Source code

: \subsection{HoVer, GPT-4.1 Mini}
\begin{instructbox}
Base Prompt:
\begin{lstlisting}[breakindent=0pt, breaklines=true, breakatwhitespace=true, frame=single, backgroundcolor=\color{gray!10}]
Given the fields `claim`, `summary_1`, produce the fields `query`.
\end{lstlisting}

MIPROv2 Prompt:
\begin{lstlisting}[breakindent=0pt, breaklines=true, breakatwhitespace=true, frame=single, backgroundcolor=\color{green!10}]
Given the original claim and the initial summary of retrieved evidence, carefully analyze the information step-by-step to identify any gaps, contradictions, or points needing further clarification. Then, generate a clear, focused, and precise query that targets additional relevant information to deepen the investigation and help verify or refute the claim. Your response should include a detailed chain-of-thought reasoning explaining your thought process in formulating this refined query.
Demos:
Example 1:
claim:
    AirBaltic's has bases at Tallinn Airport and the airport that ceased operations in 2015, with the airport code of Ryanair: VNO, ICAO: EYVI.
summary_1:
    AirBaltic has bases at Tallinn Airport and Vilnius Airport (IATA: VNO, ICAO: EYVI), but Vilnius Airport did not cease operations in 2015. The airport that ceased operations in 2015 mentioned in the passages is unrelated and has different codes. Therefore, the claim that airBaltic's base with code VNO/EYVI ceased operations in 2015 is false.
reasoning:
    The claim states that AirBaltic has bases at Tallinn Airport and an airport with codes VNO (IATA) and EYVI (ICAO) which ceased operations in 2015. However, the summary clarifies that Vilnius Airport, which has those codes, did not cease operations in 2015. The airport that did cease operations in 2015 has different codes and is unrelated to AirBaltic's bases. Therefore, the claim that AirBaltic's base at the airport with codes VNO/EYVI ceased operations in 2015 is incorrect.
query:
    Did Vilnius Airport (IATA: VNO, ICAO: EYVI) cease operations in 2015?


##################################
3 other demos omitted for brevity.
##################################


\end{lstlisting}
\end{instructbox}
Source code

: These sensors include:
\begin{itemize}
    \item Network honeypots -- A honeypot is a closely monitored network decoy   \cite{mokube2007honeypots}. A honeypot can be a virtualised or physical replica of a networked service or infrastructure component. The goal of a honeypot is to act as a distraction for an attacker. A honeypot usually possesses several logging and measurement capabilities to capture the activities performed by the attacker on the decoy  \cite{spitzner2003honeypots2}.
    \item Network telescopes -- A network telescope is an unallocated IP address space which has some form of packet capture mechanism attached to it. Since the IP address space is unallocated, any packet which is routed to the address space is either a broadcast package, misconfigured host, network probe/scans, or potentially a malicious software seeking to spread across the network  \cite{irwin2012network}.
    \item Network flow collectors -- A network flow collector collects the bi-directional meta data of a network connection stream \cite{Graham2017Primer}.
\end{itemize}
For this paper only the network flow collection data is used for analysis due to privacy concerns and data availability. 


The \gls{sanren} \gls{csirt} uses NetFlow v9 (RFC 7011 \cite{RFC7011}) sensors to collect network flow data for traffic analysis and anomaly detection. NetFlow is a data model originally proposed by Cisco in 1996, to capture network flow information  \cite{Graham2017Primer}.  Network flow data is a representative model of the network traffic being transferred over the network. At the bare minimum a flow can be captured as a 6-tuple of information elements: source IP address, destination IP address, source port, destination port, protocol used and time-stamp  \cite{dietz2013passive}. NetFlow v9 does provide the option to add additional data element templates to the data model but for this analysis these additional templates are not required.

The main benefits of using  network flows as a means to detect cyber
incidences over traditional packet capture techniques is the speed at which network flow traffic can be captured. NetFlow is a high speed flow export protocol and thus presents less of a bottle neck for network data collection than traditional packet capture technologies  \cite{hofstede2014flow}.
□ □ □ □
WHAT TO WORK ON: List every line in the records above that contains the word "EYVI".

PROBLEM SOLUTION:
    AirBaltic's has bases at Tallinn Airport and the airport that ceased operations in 2015, with the airport code of Ryanair: VNO, ICAO: EYVI.
    AirBaltic has bases at Tallinn Airport and Vilnius Airport (IATA: VNO, ICAO: EYVI), but Vilnius Airport did not cease operations in 2015. The airport that ceased operations in 2015 mentioned in the passages is unrelated and has different codes. Therefore, the claim that airBaltic's base with code VNO/EYVI ceased operations in 2015 is false.
    The claim states that AirBaltic has bases at Tallinn Airport and an airport with codes VNO (IATA) and EYVI (ICAO) which ceased operations in 2015. However, the summary clarifies that Vilnius Airport, which has those codes, did not cease operations in 2015. The airport that did cease operations in 2015 has different codes and is unrelated to AirBaltic's bases. Therefore, the claim that AirBaltic's base at the airport with codes VNO/EYVI ceased operations in 2015 is incorrect.
    Did Vilnius Airport (IATA: VNO, ICAO: EYVI) cease operations in 2015?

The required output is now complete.